Nathan Wilcox observed that the storage server can rely on the size of the share file combined with the count of leases to unambiguously identify the location of the leases. This means that it can hold any size share data, even though the field nominally used to hold the size of the share data is only 32 bits wide.
With this patch, the storage server still writes the "size of the share data" field (just in case the server gets downgraded to an earlier version which requires that field, or the share file gets moved to another server which is of an earlier vintage), but it doesn't use it. Also, with this patch, the server no longer rejects requests to write shares which are >= 2^32 bytes in size, and it no longer rejects attempts to read such shares.
This fixes http://allmydata.org/trac/tahoe/ticket/346 (increase share-size field to 8 bytes, remove 12GiB filesize limit), although there remains open a question of how clients know that a given server can handle large shares (by using the new versioning scheme, probably).

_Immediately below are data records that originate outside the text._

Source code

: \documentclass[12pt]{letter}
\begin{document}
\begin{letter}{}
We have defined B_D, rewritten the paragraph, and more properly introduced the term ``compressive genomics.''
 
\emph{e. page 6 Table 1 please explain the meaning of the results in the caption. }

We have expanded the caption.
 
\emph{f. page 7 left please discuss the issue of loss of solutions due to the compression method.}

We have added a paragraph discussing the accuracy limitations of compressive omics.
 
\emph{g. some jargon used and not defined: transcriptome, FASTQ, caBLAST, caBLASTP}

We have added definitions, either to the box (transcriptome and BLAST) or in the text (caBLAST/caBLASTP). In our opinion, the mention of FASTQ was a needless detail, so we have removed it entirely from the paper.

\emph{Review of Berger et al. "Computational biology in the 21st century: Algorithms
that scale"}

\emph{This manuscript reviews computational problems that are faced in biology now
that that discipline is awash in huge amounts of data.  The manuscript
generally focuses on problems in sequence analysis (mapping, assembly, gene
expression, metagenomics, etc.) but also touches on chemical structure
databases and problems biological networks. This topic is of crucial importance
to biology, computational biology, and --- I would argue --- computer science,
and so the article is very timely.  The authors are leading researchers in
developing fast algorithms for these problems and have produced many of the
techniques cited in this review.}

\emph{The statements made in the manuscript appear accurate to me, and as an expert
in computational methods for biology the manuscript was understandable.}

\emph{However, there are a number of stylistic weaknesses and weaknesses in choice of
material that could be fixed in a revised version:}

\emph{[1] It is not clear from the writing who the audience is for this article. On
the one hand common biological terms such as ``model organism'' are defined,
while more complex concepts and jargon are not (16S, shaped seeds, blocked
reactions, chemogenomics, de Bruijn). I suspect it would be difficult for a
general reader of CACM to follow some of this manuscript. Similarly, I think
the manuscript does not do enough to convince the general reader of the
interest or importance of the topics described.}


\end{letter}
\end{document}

Note that share size is also limited by another factor -- how big of a file we can store on the local filesystem on the server. Currently allmydata.com typically uses ext3 and I think we typically have block size = 4 KiB, which means that the largest file is about 2 TiB. Also, the hard drives themselves are only 1 TB, so the largest share is definitely slightly less than 1 TB, which means (when K == 3), the largest file is less than 3 TB.

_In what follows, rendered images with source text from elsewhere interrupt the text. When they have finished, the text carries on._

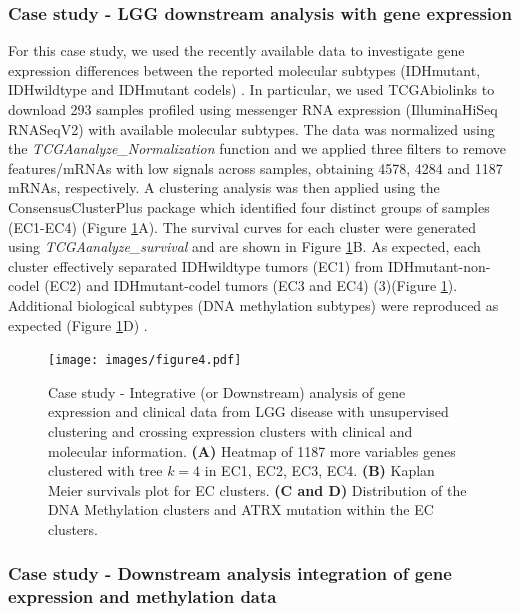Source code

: \subsubsection*{Case study - LGG downstream analysis with gene expression}

For this case study, we used the recently available  data to investigate gene expression differences between the reported molecular subtypes (IDHmutant, IDHwildtype and IDHmutant codels) \cite{platforms2015comprehensive}. In particular, we used TCGAbiolinks to download 293 samples profiled using messenger RNA expression (IlluminaHiSeq RNASeqV2) with available molecular subtypes. The data was normalized using the \textit{TCGAanalyze\_Normalization} function and we applied three filters to remove features/mRNAs with low signals across samples, obtaining 4578, 4284 and 1187 mRNAs, respectively. A clustering analysis was then applied using the ConsensusClusterPlus package \cite{wilkerson2010consensusclusterplus} which identified four distinct groups of samples (EC1-EC4) (Figure \ref{fig:caseexp}A). The survival curves for each cluster were generated using \textit{TCGAanalyze\_survival} and are shown in Figure \ref{fig:caseexp}B. As expected, each cluster effectively separated IDHwildtype tumors (EC1) from IDHmutant-non-codel (EC2) and IDHmutant-codel tumors (EC3 and EC4) (3)(Figure \ref{fig:caseexp}). Additional biological subtypes (DNA methylation subtypes) were reproduced as expected (Figure \ref{fig:caseexp}D) \cite{platforms2015comprehensive}.

\begin{figure}
\centering
\texttt{[image: images/figure4.pdf]}
\caption[Case study - LGG downstream analysis with gene expression]{Case study - Integrative (or Downstream) analysis of gene expression and clinical data from LGG disease with unsupervised clustering and crossing expression clusters with clinical and molecular information. \textbf{(A)} Heatmap of 1187 more variables genes clustered with tree $k = 4$ in EC1, EC2, EC3, EC4. \textbf{(B)} Kaplan Meier survivals plot for EC clusters. \textbf{(C and D)} Distribution of the DNA Methylation clusters and ATRX mutation within the EC clusters.}
\label{fig:caseexp}
\end{figure}

\subsubsection*{Case study - Downstream analysis integration of gene expression and methylation data}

This patch also refactors the creation of new sharefiles so that only a single fopen() is used.
This patch also helps with the unit-testing of repairer, since formerly it was unclear what repairer should expect to find if the "share data size" field was corrupted (some corruptions would have no effect, others would cause failure to download). Now it is clear that repairer is not required to notice if this field is corrupted since it has no effect on download. :-)
The filesystem which gets my vote for most undeservedly popular is ext3, and it has a hard limit of 32,000 entries in a directory. Many other filesystems (even ones that I like more than I like ext3) have either hard limits or bad performance consequences or weird edge cases when you get too many entries in a single directory.

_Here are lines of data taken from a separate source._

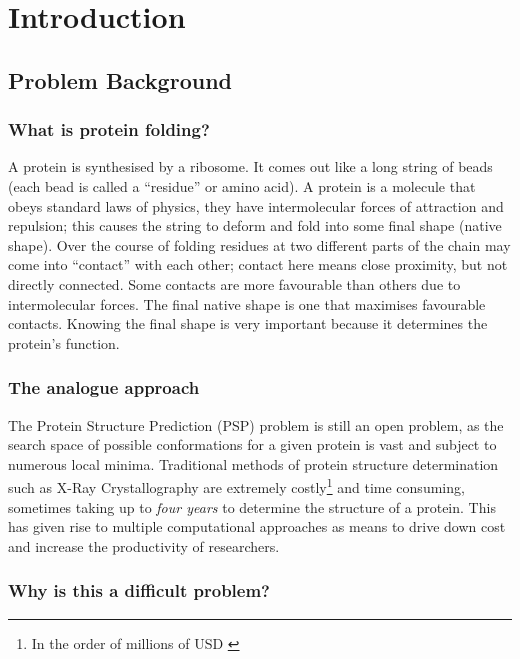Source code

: 
\chapter{Introduction}

\section{Problem Background}

\subsection{What is protein folding?}

A protein is synthesised by a ribosome. It comes out like a long string of beads (each bead is called a “residue” or amino acid). A protein is a molecule that obeys standard laws of physics, they have intermolecular forces of attraction and repulsion; this causes the string to deform and fold into some final shape (native shape). Over the course of folding residues at two different parts of the chain may come into “contact” with each other; contact here means close proximity, but not directly connected. Some contacts are more favourable than others due to intermolecular forces. The final native shape is one that maximises favourable contacts. Knowing the final shape is very important because it determines the protein’s function.

\subsection{The analogue approach}

The Protein Structure Prediction (PSP) problem is still an open problem, as the search space of possible conformations
   for a given protein is vast and subject to numerous local minima. Traditional
   methods of protein structure determination such as X-Ray Crystallography \cite{lesk}
   are extremely costly\footnote{In the order of millions of USD \cite{alberts}} and time
   consuming, sometimes taking up to \emph{four years} to determine the structure of a protein.
   This has given rise to multiple computational approaches \cite{Cymerman2008} as means
   to drive down cost and increase the productivity of researchers. 

   \subsection{Why is this a difficult problem?}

This patch makes it so that there is a layer of intermediate directories between the "shares" directory and the actual storage-index directory (the one whose name contains the entire storage index (z-base-32 encoded) and which contains one or more share files named by their share number).
The intermediate directories are named by the first 14 bits of the storage index, which means there are at most 16384 of them. (This also means that the intermediate directory names are not a leading prefix of the storage-index directory names -- to do that would have required us to have intermediate directories limited to either 1024 (2-char), which is too few, or 32768 (3-chars of a full 5 bits each), which would overrun ext3's funny hard limit of 32,000.))
This closes#150, and please see the "convertshares.py" script attached to #150 to convert your old tahoe-0.7.0 storage/shares directory into a new tahoe-0.8.0 storage/shares directory.